◆ WORK TO BE COMPLETED:
Reading down the listing below, count the lines where the word "localhost" shows up, then give only that count.

◆ DATA TO EXAMINE:

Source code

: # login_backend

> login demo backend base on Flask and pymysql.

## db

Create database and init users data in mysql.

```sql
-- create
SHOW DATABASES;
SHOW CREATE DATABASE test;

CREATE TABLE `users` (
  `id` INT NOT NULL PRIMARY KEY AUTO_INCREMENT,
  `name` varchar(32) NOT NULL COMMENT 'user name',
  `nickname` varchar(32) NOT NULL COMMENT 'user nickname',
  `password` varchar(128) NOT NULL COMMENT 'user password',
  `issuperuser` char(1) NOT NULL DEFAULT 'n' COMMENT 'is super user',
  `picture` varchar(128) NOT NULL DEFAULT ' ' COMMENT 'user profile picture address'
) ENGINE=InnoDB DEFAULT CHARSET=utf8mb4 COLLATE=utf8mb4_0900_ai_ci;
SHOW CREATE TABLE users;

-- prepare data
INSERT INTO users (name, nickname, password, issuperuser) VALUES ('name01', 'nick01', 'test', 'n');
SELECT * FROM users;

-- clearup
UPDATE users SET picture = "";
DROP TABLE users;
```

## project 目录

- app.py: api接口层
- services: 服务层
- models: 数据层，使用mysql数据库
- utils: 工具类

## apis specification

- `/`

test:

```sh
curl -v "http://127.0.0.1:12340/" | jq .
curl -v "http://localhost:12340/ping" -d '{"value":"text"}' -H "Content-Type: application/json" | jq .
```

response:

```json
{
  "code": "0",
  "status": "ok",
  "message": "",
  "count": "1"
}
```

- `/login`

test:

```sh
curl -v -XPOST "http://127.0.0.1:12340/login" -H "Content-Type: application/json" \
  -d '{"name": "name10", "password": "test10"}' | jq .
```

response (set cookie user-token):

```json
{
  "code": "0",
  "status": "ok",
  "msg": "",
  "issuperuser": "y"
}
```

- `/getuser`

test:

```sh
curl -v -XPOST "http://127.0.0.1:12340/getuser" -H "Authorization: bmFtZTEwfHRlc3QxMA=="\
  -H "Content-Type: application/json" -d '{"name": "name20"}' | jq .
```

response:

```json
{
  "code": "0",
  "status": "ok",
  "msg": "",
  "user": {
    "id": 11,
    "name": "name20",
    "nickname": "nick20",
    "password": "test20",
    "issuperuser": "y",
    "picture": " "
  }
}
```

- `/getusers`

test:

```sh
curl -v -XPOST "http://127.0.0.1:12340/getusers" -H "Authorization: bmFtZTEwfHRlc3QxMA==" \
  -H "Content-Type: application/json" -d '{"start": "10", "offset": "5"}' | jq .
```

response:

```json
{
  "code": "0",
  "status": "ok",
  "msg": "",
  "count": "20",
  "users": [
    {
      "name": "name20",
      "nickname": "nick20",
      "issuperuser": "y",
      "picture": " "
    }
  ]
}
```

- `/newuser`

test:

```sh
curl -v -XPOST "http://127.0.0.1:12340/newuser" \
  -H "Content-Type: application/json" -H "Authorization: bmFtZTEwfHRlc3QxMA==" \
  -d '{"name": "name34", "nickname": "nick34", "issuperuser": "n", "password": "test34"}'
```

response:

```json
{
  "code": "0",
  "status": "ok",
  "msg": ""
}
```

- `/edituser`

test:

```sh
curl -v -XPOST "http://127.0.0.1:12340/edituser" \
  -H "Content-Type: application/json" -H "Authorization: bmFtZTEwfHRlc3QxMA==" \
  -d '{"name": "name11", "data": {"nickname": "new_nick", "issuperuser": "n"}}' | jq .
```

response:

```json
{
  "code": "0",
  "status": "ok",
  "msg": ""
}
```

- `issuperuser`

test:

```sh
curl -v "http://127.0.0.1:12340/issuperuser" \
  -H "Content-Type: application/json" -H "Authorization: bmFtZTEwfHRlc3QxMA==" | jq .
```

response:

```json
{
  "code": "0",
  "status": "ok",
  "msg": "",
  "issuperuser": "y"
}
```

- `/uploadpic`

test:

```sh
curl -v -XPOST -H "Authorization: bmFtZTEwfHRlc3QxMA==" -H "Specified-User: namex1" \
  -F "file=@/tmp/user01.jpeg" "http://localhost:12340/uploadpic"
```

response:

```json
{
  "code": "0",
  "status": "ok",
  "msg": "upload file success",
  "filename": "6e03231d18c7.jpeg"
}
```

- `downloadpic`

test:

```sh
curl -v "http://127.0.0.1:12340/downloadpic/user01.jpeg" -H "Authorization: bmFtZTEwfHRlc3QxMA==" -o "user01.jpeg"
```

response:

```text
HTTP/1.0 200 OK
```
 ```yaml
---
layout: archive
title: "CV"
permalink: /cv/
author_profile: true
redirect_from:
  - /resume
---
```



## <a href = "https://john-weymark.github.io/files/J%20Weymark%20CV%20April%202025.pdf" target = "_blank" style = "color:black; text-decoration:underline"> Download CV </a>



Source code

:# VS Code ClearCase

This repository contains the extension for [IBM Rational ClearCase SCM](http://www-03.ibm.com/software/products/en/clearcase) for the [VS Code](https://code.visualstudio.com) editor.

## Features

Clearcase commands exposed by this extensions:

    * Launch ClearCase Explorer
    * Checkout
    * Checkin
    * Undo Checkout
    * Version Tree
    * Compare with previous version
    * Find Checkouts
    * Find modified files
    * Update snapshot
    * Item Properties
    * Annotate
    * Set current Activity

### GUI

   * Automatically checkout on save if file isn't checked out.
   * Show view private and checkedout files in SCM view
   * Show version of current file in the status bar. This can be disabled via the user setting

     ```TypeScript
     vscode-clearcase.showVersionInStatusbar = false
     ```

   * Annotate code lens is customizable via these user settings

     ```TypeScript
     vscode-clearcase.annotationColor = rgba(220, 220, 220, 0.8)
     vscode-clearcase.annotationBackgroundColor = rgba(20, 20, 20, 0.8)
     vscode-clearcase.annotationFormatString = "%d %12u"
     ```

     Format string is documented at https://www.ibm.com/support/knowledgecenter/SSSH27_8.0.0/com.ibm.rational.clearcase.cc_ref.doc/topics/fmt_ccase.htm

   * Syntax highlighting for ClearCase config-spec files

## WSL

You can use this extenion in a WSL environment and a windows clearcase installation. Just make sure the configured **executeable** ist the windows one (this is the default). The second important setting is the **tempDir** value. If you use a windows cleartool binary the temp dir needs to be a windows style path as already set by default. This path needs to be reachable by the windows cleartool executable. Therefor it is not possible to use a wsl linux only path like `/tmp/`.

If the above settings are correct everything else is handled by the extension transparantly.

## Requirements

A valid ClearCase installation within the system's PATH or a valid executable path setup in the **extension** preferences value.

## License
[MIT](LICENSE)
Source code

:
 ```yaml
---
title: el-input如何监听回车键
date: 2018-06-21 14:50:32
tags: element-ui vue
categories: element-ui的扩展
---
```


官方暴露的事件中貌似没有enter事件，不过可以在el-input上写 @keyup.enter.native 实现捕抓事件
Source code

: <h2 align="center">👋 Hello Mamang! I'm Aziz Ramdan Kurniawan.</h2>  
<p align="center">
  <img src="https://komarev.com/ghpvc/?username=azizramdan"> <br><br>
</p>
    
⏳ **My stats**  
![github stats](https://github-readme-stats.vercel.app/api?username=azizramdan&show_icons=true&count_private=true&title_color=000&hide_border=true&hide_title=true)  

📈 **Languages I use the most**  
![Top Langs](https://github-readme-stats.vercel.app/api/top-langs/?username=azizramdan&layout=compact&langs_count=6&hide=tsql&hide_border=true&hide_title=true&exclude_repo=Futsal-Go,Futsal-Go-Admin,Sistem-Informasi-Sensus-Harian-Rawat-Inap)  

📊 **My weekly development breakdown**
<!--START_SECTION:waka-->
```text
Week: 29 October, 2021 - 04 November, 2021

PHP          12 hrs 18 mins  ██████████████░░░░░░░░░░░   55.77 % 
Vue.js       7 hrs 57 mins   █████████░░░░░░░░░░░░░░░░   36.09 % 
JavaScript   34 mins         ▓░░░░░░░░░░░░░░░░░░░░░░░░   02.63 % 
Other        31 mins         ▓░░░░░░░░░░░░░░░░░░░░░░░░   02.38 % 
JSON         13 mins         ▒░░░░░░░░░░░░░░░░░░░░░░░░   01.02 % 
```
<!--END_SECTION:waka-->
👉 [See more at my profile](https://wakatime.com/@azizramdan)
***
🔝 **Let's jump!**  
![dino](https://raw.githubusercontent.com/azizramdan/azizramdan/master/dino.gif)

◆ RESPONSE BOX:
2